We're continuing in the Book of Acts.


Today’s scripture is Acts 2:14-41.


This is Peter's most famous sermon. He gave this sermon immediately after Pentecost so he would have been in a room surrounded with fellow believers, with other Jews who were seeking to understand who God was, Who God is in the world and how Jesus had changed that world.


Peter is preaching to people who are close to him in faith and in tradition and in belief systems. It's important to keep that in mind when you read this text.


Peter's sermon has been used throughout the years as an excuse to by Christians to persecute Jewish people and it's been a way we've validated, the people in our faith tradition, cruelty to them because it was their fault Jesus died. Or so the justification goes.


It's important to know Peter is not preaching against a different group. Peter is talking to people within his own faith tradition, people who share the same belief structure as him. He's saying look this evidence is clear, this is Jesus. Based on our own scripture Jesus is clearly the messiah. I see the evidence here, here, here, and here.


Now it's often true that we are most cruel to the people who are closest to us, the people who believe closest to us. We have an ability to be tolerant of people of different faith traditions that are completely different from us. We don't get as riled up about people who are far away in their beliefs from where we are, religiously, but we get really angry and upset with people who are close to us who we feel like should see the things the same way we see things. I mean, we think, “the evidence is clear to us, this is obvious how you should read this passage.” “This is obvious how you should understand this and so we get crazy. We get angry. we get so hateful towards one another.


It happens between different churches in the same denomination. It happens between denominations. It happens within churches between different groups. The closer people are to us in tradition and in faith and in belief structure, the angrier we tend to get with them when they don't agree with us.

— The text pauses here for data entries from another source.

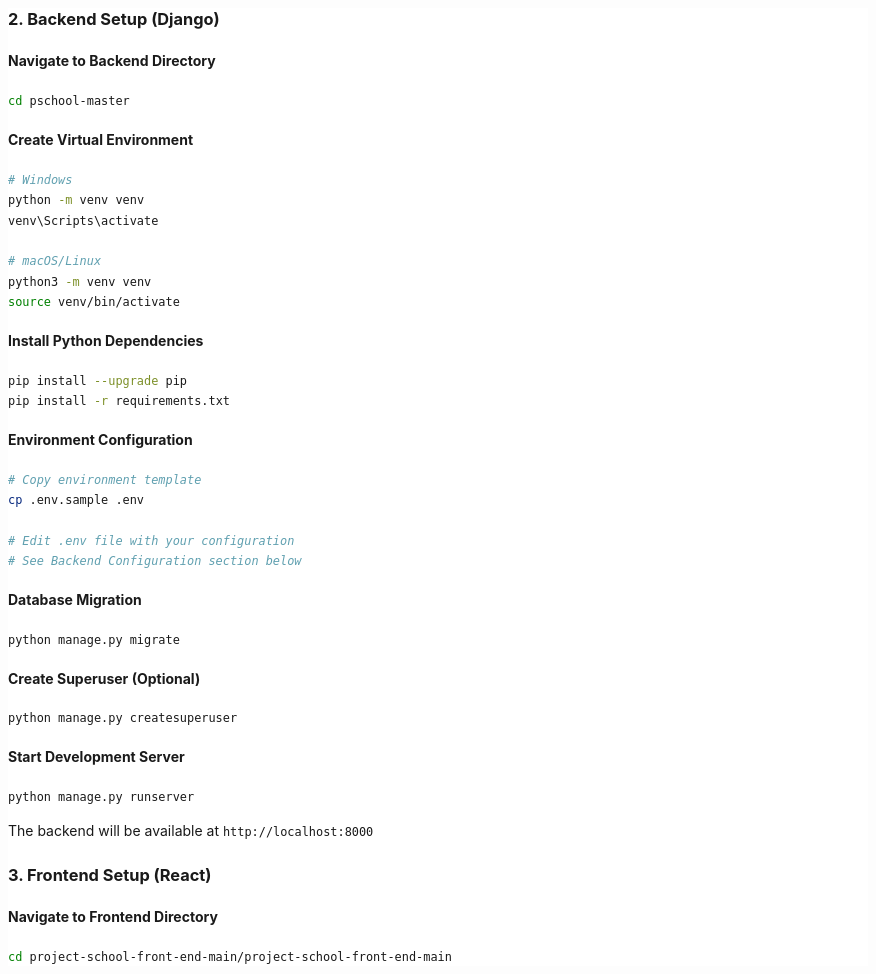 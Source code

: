 ### 2. Backend Setup (Django)

#### Navigate to Backend Directory
```bash
cd pschool-master
```

#### Create Virtual Environment
```bash
# Windows
python -m venv venv
venv\Scripts\activate

# macOS/Linux
python3 -m venv venv
source venv/bin/activate
```

#### Install Python Dependencies
```bash
pip install --upgrade pip
pip install -r requirements.txt
```

#### Environment Configuration
```bash
# Copy environment template
cp .env.sample .env

# Edit .env file with your configuration
# See Backend Configuration section below
```

#### Database Migration
```bash
python manage.py migrate
```

#### Create Superuser (Optional)
```bash
python manage.py createsuperuser
```

#### Start Development Server
```bash
python manage.py runserver
```

The backend will be available at `http://localhost:8000`

### 3. Frontend Setup (React)

#### Navigate to Frontend Directory
```bash
cd project-school-front-end-main/project-school-front-end-main
```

Peter here is trying to bear that truth. “If it's obvious to us and you believe the same thing that I believe because we're in the same church then it should be obvious to you too”, he thinks. I don't know Peter’s argument is always necessarily true because we come to the bible and we come to our beliefs, we come to our structure with different experiences, with different attitudes, with different ways of perceiving the world.


It's not the same but it's similar to our different preferences for music or different preferences for tv shows different preferences for sports teams. It's part of who we are and how we interpret the Bible and so instead of getting angry maybe we need to adopt an attitude of listening and respect and hearing how this other person, we shut them out and lose our opportunity to grow.